In keinem der ausgestellten Bilder verliert Faure den Bezug zur Realität, nie wirken seine Fotografien abstrakt, auch jene mit surreal anmutenden Sujets nicht. Seine sorgfältigen Kompositionen erlauben immer wieder Bilddetails, die das Motiv deutlich sichtbar in der Realität verankern.

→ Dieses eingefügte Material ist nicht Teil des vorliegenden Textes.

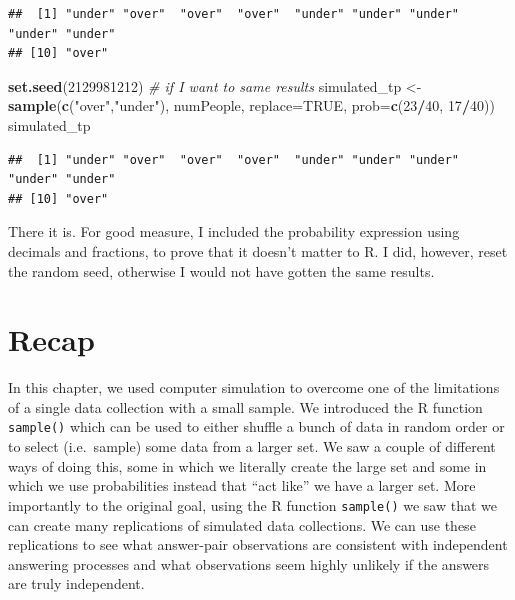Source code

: \documentclass[openany]{book}
\newenvironment{Shaded}{\begin{snugshade}}{\end{snugshade}}
\newcommand{\CommentTok}[1]{\textcolor[rgb]{0.56,0.35,0.01}{\textit{#1}}}
\newcommand{\DataTypeTok}[1]{\textcolor[rgb]{0.13,0.29,0.53}{#1}}
\newcommand{\DecValTok}[1]{\textcolor[rgb]{0.00,0.00,0.81}{#1}}
\newcommand{\KeywordTok}[1]{\textcolor[rgb]{0.13,0.29,0.53}{\textbf{#1}}}
\newcommand{\NormalTok}[1]{#1}
\newcommand{\OperatorTok}[1]{\textcolor[rgb]{0.81,0.36,0.00}{\textbf{#1}}}
\newcommand{\OtherTok}[1]{\textcolor[rgb]{0.56,0.35,0.01}{#1}}
\newcommand{\StringTok}[1]{\textcolor[rgb]{0.31,0.60,0.02}{#1}}
\begin{document}
\begin{verbatim}
##  [1] "under" "over"  "over"  "over"  "under" "under" "under" "under" "under"
## [10] "over"
\end{verbatim}

\begin{Shaded}
\begin{Highlighting}[]
\KeywordTok{set.seed}\NormalTok{(}\DecValTok{2129981212}\NormalTok{) }\CommentTok{# if I want to same results}
\NormalTok{simulated_tp <-}\StringTok{ }\KeywordTok{sample}\NormalTok{(}\KeywordTok{c}\NormalTok{(}\StringTok{"over"}\NormalTok{,}\StringTok{"under"}\NormalTok{), numPeople, }\DataTypeTok{replace=}\OtherTok{TRUE}\NormalTok{, }\DataTypeTok{prob=}\KeywordTok{c}\NormalTok{(}\DecValTok{23}\OperatorTok{/}\DecValTok{40}\NormalTok{, }\DecValTok{17}\OperatorTok{/}\DecValTok{40}\NormalTok{))}
\NormalTok{simulated_tp}
\end{Highlighting}
\end{Shaded}

\begin{verbatim}
##  [1] "under" "over"  "over"  "over"  "under" "under" "under" "under" "under"
## [10] "over"
\end{verbatim}

There it is. For good measure, I included the probability expression using decimals and fractions, to prove that it doesn't matter to R. I did, however, reset the random seed, otherwise I would not have gotten the same results.

\hypertarget{recap}{%
\section*{Recap}\label{recap}}

In this chapter, we used computer simulation to overcome one of the limitations of a single data collection with a small sample. We introduced the R function \texttt{sample()} which can be used to either shuffle a bunch of data in random order or to select (i.e.~sample) some data from a larger set. We saw a couple of different ways of doing this, some in which we literally create the large set and some in which we use probabilities instead that ``act like'' we have a larger set. More importantly to the original goal, using the R function \texttt{sample()} we saw that we can create many replications of simulated data collections. We can use these replications to see what answer-pair observations are consistent with independent answering processes and what observations seem highly unlikely if the answers are truly independent.
\end{document}
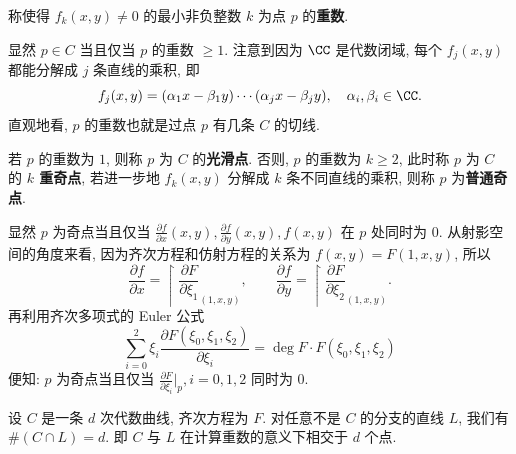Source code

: \begin{defin}[重数]
\label{defin:multiplicity}
称使得 $f_k(x,y) \ne 0$ 的最小非负整数 $k$ 为点 $p$ 的\textbf{重数}.
\end{defin}

显然 $p \in C$ 当且仅当 $p$ 的重数 $\ge 1$.
注意到因为 $\CC$ 是代数闭域,
每个 $f_j(x,y)$ 都能分解成 $j$ 条直线的乘积, 即
\[f_j(x,y) = (\alpha_1x - \beta_1y)\cdots (\alpha_jx - \beta_jy), \quad \alpha_i,\beta_i \in \CC.\]
直观地看, $p$ 的重数也就是过点 $p$ 有几条 $C$ 的切线.

\begin{defin}[光滑点, 奇点]
\label{defin:smooth-point-and-singularity}
若 $p$ 的重数为 $1$, 则称 $p$ 为 $C$ 的\textbf{光滑点}.
否则, $p$ 的重数为 $k \ge 2$, 此时称 $p$ 为 $C$ 的 \textbf{$k$ 重奇点},
若进一步地 $f_k(x,y)$ 分解成 $k$ 条不同直线的乘积,
则称 $p$ 为\textbf{普通奇点}.
\end{defin}

显然 $p$ 为奇点当且仅当
$\frac{\partial f}{\partial x}(x,y), \frac{\partial f}{\partial y}(x,y), f(x,y)$
在 $p$ 处同时为 $0$.
从射影空间的角度来看,
因为齐次方程和仿射方程的关系为 $f(x,y) = F(1,x,y)$,
所以
\[
\frac{\partial f}{\partial x} = \restriction{\frac{\partial F}{\partial \xi_1}}_{(1,x,y)},
\qquad \frac{\partial f}{\partial y} = \restriction{\frac{\partial F}{\partial \xi_2}}_{(1,x,y)}.
\]
再利用齐次多项式的 Euler 公式
\[\sum_{i=0}^2\xi_i\frac{\partial F(\xi_0,\xi_1,\xi_2)}{\partial \xi_i} = \deg F\cdot F(\xi_0,\xi_1,\xi_2)\]
便知: $p$ 为奇点当且仅当 $\frac{\partial F}{\partial \xi_i}|_p, i = 0,1,2$ 同时为 $0$.

\begin{prop}
\label{prop:line-bezout}
设 $C$ 是一条 $d$ 次代数曲线, 齐次方程为 $F$.
对任意不是 $C$ 的分支的直线 $L$, 我们有 $\#(C\cap L) = d$.
即 $C$ 与 $L$ 在计算重数的意义下相交于 $d$ 个点.
\end{prop}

Nicolas Faure, Satigny Zimeysa (GE), Mai 1995, Courtesy Museum im Bellpark, Kriens
Die Fotografie «Satigny Zimeysa», 1995, zeigt zum Beispiel eine Harrassenlawine auf einem Industrieparkplatz. Chaos ist bestimmendes Bildthema. Und doch wählte Faure den Aufnahmewinkel bewusst so, dass mit dem Blick ins entfernte Jura das Chaos im Bildvordergrund einen festen Bezugspunkt in der Realität erhält.
In allen Fotografien der Ausstellung ist Ordnung das bestimmende Grundthema. Nicolas Faure wählt immer wieder Motive, die Ordnung und Ordnungssinn als Grundeigenschaften der Schweizer Kultur thematisieren.

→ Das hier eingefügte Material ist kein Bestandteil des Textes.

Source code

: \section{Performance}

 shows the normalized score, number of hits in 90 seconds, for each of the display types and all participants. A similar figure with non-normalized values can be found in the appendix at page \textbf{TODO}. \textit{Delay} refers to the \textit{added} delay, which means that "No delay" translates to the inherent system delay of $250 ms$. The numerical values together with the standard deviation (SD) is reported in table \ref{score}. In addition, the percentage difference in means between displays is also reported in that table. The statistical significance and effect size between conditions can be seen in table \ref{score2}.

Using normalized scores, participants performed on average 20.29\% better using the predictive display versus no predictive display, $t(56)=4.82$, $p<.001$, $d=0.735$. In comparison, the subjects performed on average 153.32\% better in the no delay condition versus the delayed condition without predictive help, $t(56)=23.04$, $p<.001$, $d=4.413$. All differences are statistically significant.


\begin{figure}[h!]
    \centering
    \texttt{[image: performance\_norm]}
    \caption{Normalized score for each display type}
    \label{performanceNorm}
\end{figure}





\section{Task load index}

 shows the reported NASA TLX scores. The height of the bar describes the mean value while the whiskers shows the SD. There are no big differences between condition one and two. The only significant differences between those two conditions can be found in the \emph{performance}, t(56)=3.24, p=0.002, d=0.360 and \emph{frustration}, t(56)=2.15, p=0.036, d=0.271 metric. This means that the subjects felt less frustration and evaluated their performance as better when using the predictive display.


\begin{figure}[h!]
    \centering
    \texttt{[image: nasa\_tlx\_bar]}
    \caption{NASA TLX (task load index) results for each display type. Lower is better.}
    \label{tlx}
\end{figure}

Nicolas Faure, Rose de la Broye (FR), Januar 2007, Courtesy Museum im Bellpark, Kriens
Da sind Begrenzungspfähle zu sehen, die ein Territorium in der Landschaft abgrenzen und zuordnen, da sind Findlinge im Bildmittelpunkt angeordnet, die in vielen Schweizer Dörfern zum festen Bestandteil des Ortsbildes gemacht wurden und inzwischen zu einer topografischen Selbstverständlichkeit geworden sind oder da sind Rettungskräfte bei einer Notfallübung zu sehen, die mit allem Eifer das inszenierte Chaos wieder in ordentliche Bahnen lenken müssen.

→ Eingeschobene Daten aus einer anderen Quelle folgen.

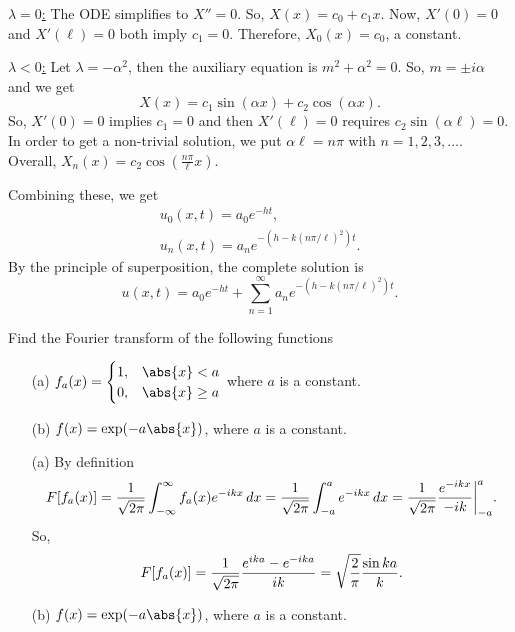 \documentclass[11pt]{penrose}
\begin{document}
\begin{problem}{1}
    \underline{$\lambda = 0$:} The ODE simplifies to $X'' = 0$. So, $X(x) = c_0 + c_1 x$. Now, $X'(0) = 0$ and $X'(\ell) = 0$ both imply $c_1 = 0$. Therefore, $X_0(x) = c_0$, a constant.

    \underline{$\lambda < 0$:} Let $\lambda = - \alpha^2$, then the auxiliary equation is $m^2 + \alpha^2 = 0$. So, $m = \pm i\alpha$ and we get
    \begin{equation*}
        X(x) = c_1 \sin(\alpha x) + c_2 \cos(\alpha x).
    \end{equation*}
    So, $X'(0) = 0$ implies $c_1 = 0$ and then $X'(\ell) = 0$ requires $c_2 \sin(\alpha\ell) = 0$. In order to get a non-trivial solution, we put $\alpha\ell = n\pi$ with $n = 1,2,3,\dots$. Overall, $X_n(x) = c_2 \cos(\frac{n\pi}{\ell} x)$.

    Combining these, we get
    \begin{gather*}
        u_0(x,t) = a_0 e^{-ht},\\
        u_n(x,t) = a_n e^{-(h - k(n\pi/\ell)^2)t}.
    \end{gather*}
    By the principle of superposition, the complete solution is
    \begin{equation*}
        u(x,t) = a_0 e^{-ht} + \sum_{n=1}^{\infty} a_n e^{-(h - k(n\pi/\ell)^2)t}.
    \end{equation*}
\end{problem}

\begin{problem}{2}
    Find the Fourier transform of the following functions
    \begin{enumerate}
        \item[(a)] $f_a(x) = \begin{cases} 1, &\abs{x} < a \\ 0, &\abs{x} \geq a \end{cases}$ where $a$ is a constant.
        \item[(b)] $f(x) = \exp(-a \abs{x})$, where $a$ is a constant.
    \end{enumerate}
    
    \solution
    \begin{enumerate}
        \item[(a)] By definition
        \begin{equation*}
            F[f_a(x)]
            = \frac{1}{\sqrt{2\pi}} \int_{-\infty}^{\infty} f_a(x) e^{-ikx} \,dx
            = \frac{1}{\sqrt{2\pi}} \int_{-a}^{a} e^{-ikx} \,dx
            = \frac{1}{\sqrt{2\pi}} \frac{e^{-ikx}}{-ik} \at[\bigg]{-a}^{a}.
        \end{equation*}
        So,
        \begin{equation*}
            F[f_a(x)]
            = \frac{1}{\sqrt{2\pi}} \frac{e^{ika} - e^{-ika}}{ik}\\
            = \sqrt{\frac{2}{\pi}} \frac{\sin{ka}}{k}.
        \end{equation*}
        \item[(b)] $f(x) = \exp(-a \abs{x})$, where $a$ is a constant.
    \end{enumerate}
\end{problem}
\end{document}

Es sind stille Bilder, für die es Zeit braucht beim Betrachten. Wirkzeit, damit sich die Mehrschichtigkeit vor den Augen des Betrachters entfalten kann.
Die Ausstellung «Nicolas Faure – Alles in Ordnung» ist noch bis zum 26. Februar 2012 im Museum Bellpark in Kriens zu sehen.
Meike Hanne Seele
Museum im Bellpark Luzernerstrasse 21 CH-6011 Kriens Tel: 041 310 33 81 . Öffentliche Führung: Sonntag, 26. Februar 2012, 11.30 Uhr, Rundgang durch die Ausstellung mit Nicolas Faure und Hilar Stadler zur Finissage. . Öffnunszeiten Mittwoch bis Samstag 14-17 Uhr, Sonntag 11-17 Uhr |
Eine äusserst sehenswerte Ausstellung in der wunderbaren Villa in Kriens – ein Besuch lohnt sich.
Immer wieder schön zu lesen: „… ein nicht zu erwartendes Bild der Schweizer Befindlichkeit jenseits der bekannten Klischees. Die Ordnung wird in den dargestellten Bildwelten hinterfragt, aber auch als prekärer Zustand interpretiert“!